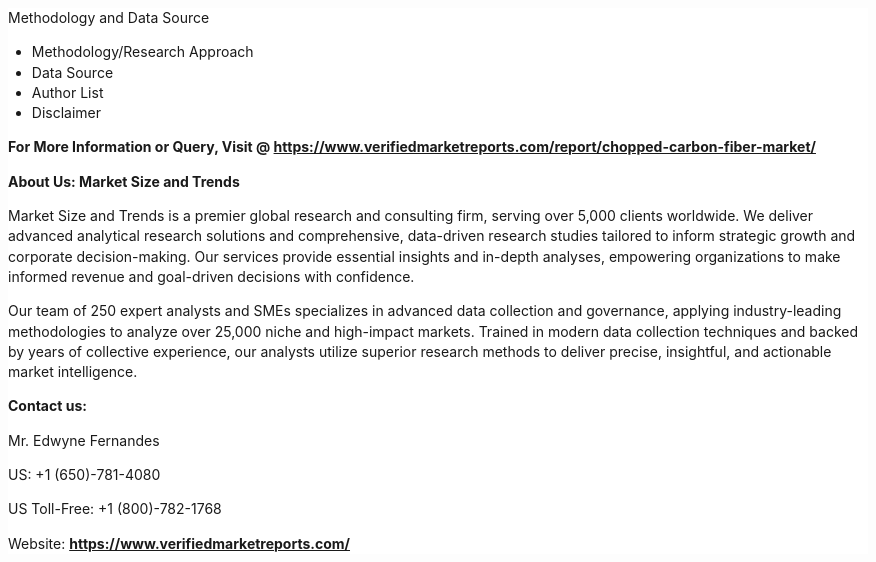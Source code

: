 Methodology and Data Source</strong></p><ul><li>Methodology/Research Approach</li><li>Data Source</li><li>Author List</li><li>Disclaimer</li></ul></p><p><strong>For More Information or Query, Visit @ <a href="https://www.verifiedmarketreports.com/report/chopped-carbon-fiber-market/">https://www.verifiedmarketreports.com/report/chopped-carbon-fiber-market/</a></strong></p><p><strong>About Us: Market Size and Trends</strong></p><p>Market Size and Trends is a premier global research and consulting firm, serving over 5,000 clients worldwide. We deliver advanced analytical research solutions and comprehensive, data-driven research studies tailored to inform strategic growth and corporate decision-making. Our services provide essential insights and in-depth analyses, empowering organizations to make informed revenue and goal-driven decisions with confidence.</p><p>Our team of 250 expert analysts and SMEs specializes in advanced data collection and governance, applying industry-leading methodologies to analyze over 25,000 niche and high-impact markets. Trained in modern data collection techniques and backed by years of collective experience, our analysts utilize superior research methods to deliver precise, insightful, and actionable market intelligence.</p><p><strong>Contact us:</strong></p><p>Mr. Edwyne Fernandes</p><p>US: +1 (650)-781-4080</p><p>US Toll-Free: +1 (800)-782-1768</p><p>Website: <strong><a href="https://www.verifiedmarketreports.com/">https://www.verifiedmarketreports.com/</a></strong></p>
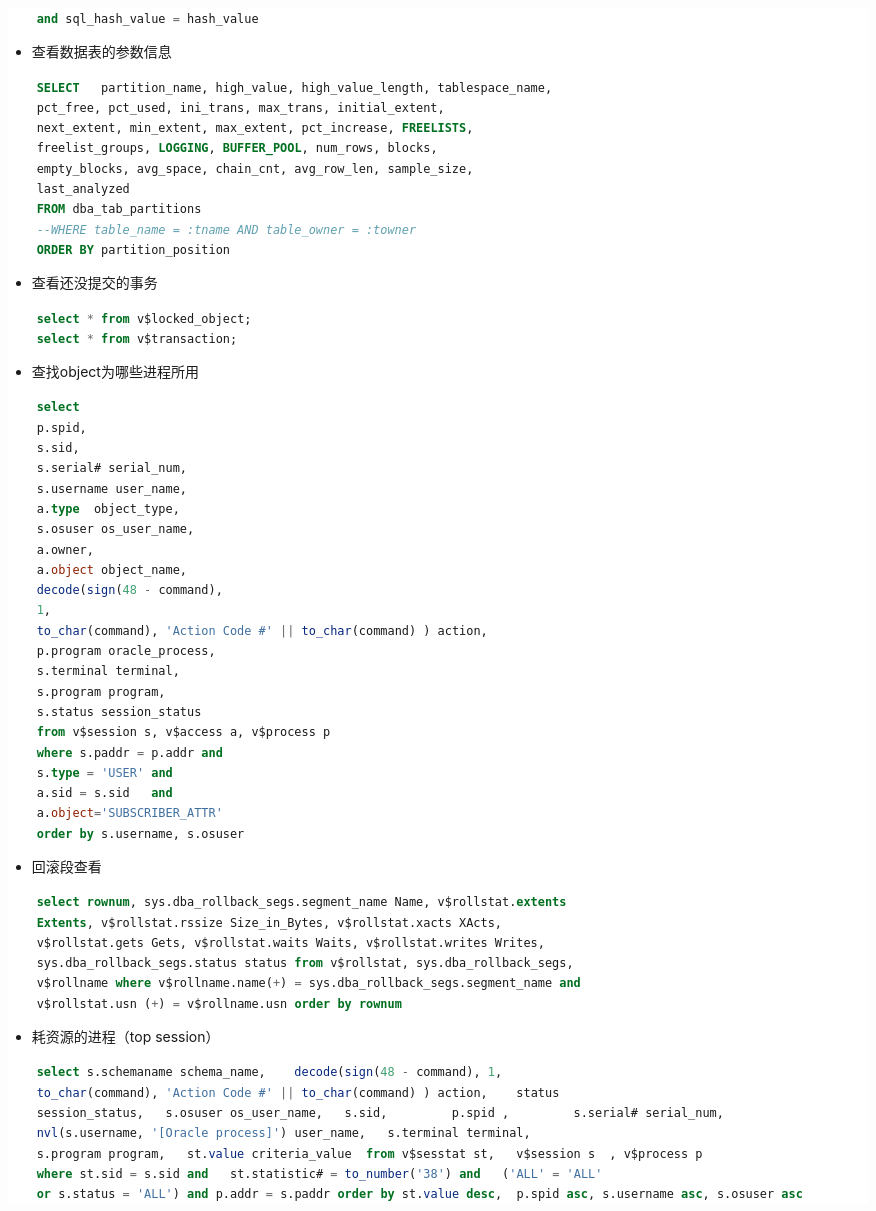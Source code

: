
```sql
    and sql_hash_value = hash_value
```
* 查看数据表的参数信息
```sql
    SELECT   partition_name, high_value, high_value_length, tablespace_name,
    pct_free, pct_used, ini_trans, max_trans, initial_extent,
    next_extent, min_extent, max_extent, pct_increase, FREELISTS,
    freelist_groups, LOGGING, BUFFER_POOL, num_rows, blocks,
    empty_blocks, avg_space, chain_cnt, avg_row_len, sample_size,
    last_analyzed
    FROM dba_tab_partitions
    --WHERE table_name = :tname AND table_owner = :towner
    ORDER BY partition_position
```
* 查看还没提交的事务
```sql
    select * from v$locked_object;
    select * from v$transaction;
```
* 查找object为哪些进程所用
```sql
    select
    p.spid,
    s.sid,
    s.serial# serial_num,
    s.username user_name,
    a.type  object_type,
    s.osuser os_user_name,
    a.owner,
    a.object object_name,
    decode(sign(48 - command),
    1,
    to_char(command), 'Action Code #' || to_char(command) ) action,
    p.program oracle_process,
    s.terminal terminal,
    s.program program,
    s.status session_status
    from v$session s, v$access a, v$process p
    where s.paddr = p.addr and
    s.type = 'USER' and
    a.sid = s.sid   and
    a.object='SUBSCRIBER_ATTR'
    order by s.username, s.osuser
```
* 回滚段查看
```sql
    select rownum, sys.dba_rollback_segs.segment_name Name, v$rollstat.extents
    Extents, v$rollstat.rssize Size_in_Bytes, v$rollstat.xacts XActs,
    v$rollstat.gets Gets, v$rollstat.waits Waits, v$rollstat.writes Writes,
    sys.dba_rollback_segs.status status from v$rollstat, sys.dba_rollback_segs,
    v$rollname where v$rollname.name(+) = sys.dba_rollback_segs.segment_name and
    v$rollstat.usn (+) = v$rollname.usn order by rownum
```
* 耗资源的进程（top session）
```sql
    select s.schemaname schema_name,    decode(sign(48 - command), 1,
    to_char(command), 'Action Code #' || to_char(command) ) action,    status
    session_status,   s.osuser os_user_name,   s.sid,         p.spid ,         s.serial# serial_num,
    nvl(s.username, '[Oracle process]') user_name,   s.terminal terminal,
    s.program program,   st.value criteria_value  from v$sesstat st,   v$session s  , v$process p
    where st.sid = s.sid and   st.statistic# = to_number('38') and   ('ALL' = 'ALL'
    or s.status = 'ALL') and p.addr = s.paddr order by st.value desc,  p.spid asc, s.username asc, s.osuser asc
```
============
### EXERCISE DETAILS
Only lines holding the word "terminal" are wanted; list them all from the material.

### RESPONSE AREA
    s.terminal terminal,
    nvl(s.username, '[Oracle process]') user_name,   s.terminal terminal,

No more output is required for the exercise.